The Black female is assaulted in her tender years by all those common forces of nature at the same time that she is caught in the tripartite crossfire of masculine prejudice, white illogical hate and Black lack of power.See Important Quotations Explained
Maya decides to take a semester off from school and work. For weeks, she persists in trying to get a job as a streetcar conductor despite racist hiring policies. She finally succeeds in becoming the first black person to work on the San Francisco streetcars. When she returns to school, she feels out of place among her classmates. American black women, she says, must not only face the common problems associated with adolescence, but also racism and sexism.

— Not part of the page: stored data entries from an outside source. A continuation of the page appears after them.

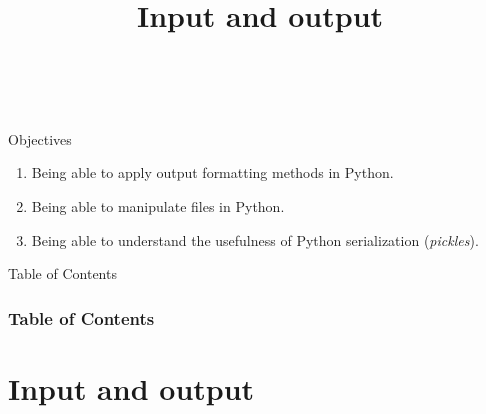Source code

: \documentclass[10pt,compress]{beamer} %
\title[Input and output]{Input and output}
\author{\asignatura\\\carrera}
\institute{}
\date{}
\begin{document}
{\titlepageBlue
    \begin{frame}
        \titlepage
    \end{frame}
}

\institute{\asignatura}

\begin{frame}[plain]{}
	\begin{block}{Objectives}
		\begin{enumerate}
		\item Being able to apply output formatting methods in Python.
		\item Being able to manipulate files in Python.
		\item Being able to understand the usefulness of Python serialization (\textit{pickles}).
		\end{enumerate}
	\end{block}
\end{frame}

{
\begin{frame}[shrink]{Table of Contents}
 \frametitle{Table of Contents}
 \tableofcontents
\end{frame}
}

\section{Input and output}
\end{document}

Therefore, it does not surprise her that black women who survive these conflicts possess strong characters.
The Well of Loneliness (a classic work of 1920s lesbian fiction by Radclyffe Hall) is Maya’s first introduction to lesbianism. She does not really understand what a lesbian is, and she begins to fear that she is turning into one because she confuses lesbianism with being a hermaphrodite. She notes that she has a deep voice, underdeveloped breasts and hips, and no under-arm hair. She resolves to ask Vivian about a strange growth on her vagina. Vivian explains that the changes are perfectly normal.
Vivian’s answer relieves Maya, but she still has unanswered fears about whether she might be a lesbian. Maya decides to get a boyfriend to settle the matter once and for all. However, all of her male acquaintances busily chase light-skinned, straight-haired girls. Maya casually and frankly propositions one of two handsome brothers who live near her, but their unromantic, unsatisfying encounter does not relieve her anxieties about being an abnormal girl. Three weeks later, she discovers that she is pregnant.

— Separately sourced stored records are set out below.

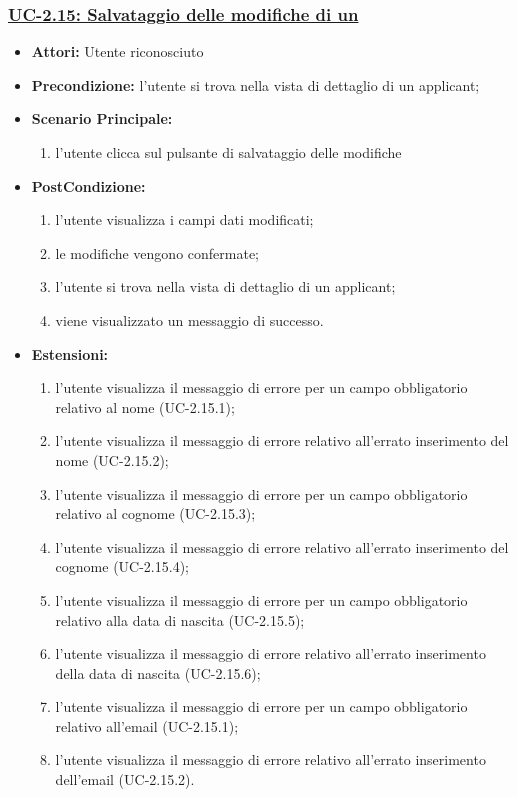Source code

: \subsubsection{\underline{UC-2.15: Salvataggio delle modifiche di un \applicant}}
\begin{itemize}
	\item \textbf{Attori:} Utente riconosciuto
	\item \textbf{Precondizione:}  l'utente si trova nella vista di dettaglio di un applicant;
	\item \textbf{Scenario Principale:}
	\begin{enumerate}
		\item l'utente clicca sul pulsante di salvataggio delle modifiche
	\end{enumerate}
	\item \textbf{PostCondizione:} 
	\begin{enumerate}
		\item l'utente visualizza i campi dati modificati;
		\item le modifiche vengono confermate;
		\item l'utente si trova nella vista di dettaglio di un applicant;
		\item viene visualizzato un messaggio di successo.
	\end{enumerate}
	
	\item \textbf{Estensioni:} 
	\begin{enumerate}
		\item l'utente visualizza il messaggio di errore per un campo obbligatorio relativo al nome (UC-2.15.1);		
		\item l'utente visualizza il messaggio di errore relativo all'errato inserimento del nome (UC-2.15.2);
		\item l'utente visualizza il messaggio di errore per un campo obbligatorio relativo al cognome (UC-2.15.3);
		\item l'utente visualizza il messaggio di errore relativo all'errato inserimento del cognome (UC-2.15.4);
		\item l'utente visualizza il messaggio di errore per un campo obbligatorio relativo alla data di nascita (UC-2.15.5);		
		\item l'utente visualizza il messaggio di errore relativo all'errato inserimento della data di nascita (UC-2.15.6);	
		\item l'utente visualizza il messaggio di errore per un campo obbligatorio relativo all'email (UC-2.15.1);		
		\item l'utente visualizza il messaggio di errore relativo all'errato inserimento dell'email (UC-2.15.2).
	\end{enumerate}
\end{itemize}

Maya accepts full responsibility for her pregnancy. She writes to Bailey for advice, and he tells her to keep it a secret. Vivian opposes abortions, and he fears she would make Maya quit school. Maya throws herself into school and confesses after graduating that she is eight months pregnant. Vivian and Daddy Clidell calmly accept Maya’s impending, unwed motherhood without condemnation.
Maya gives birth to a son. She is fascinated by the baby and afraid to touch him. Vivian finally makes Maya sleep with her three-week-old son. Fearing that she will crush him, Maya attempts unsuccessfully to stay awake all night. Vivian wakes her later to show how the baby lies, resting comfortably in the crook of her arm. Vivian tells Maya that she does not have to worry about doing the right thing because if her heart is in the right place, she will do the right thing regardless. Maya peacefully returns to sleep next to her son.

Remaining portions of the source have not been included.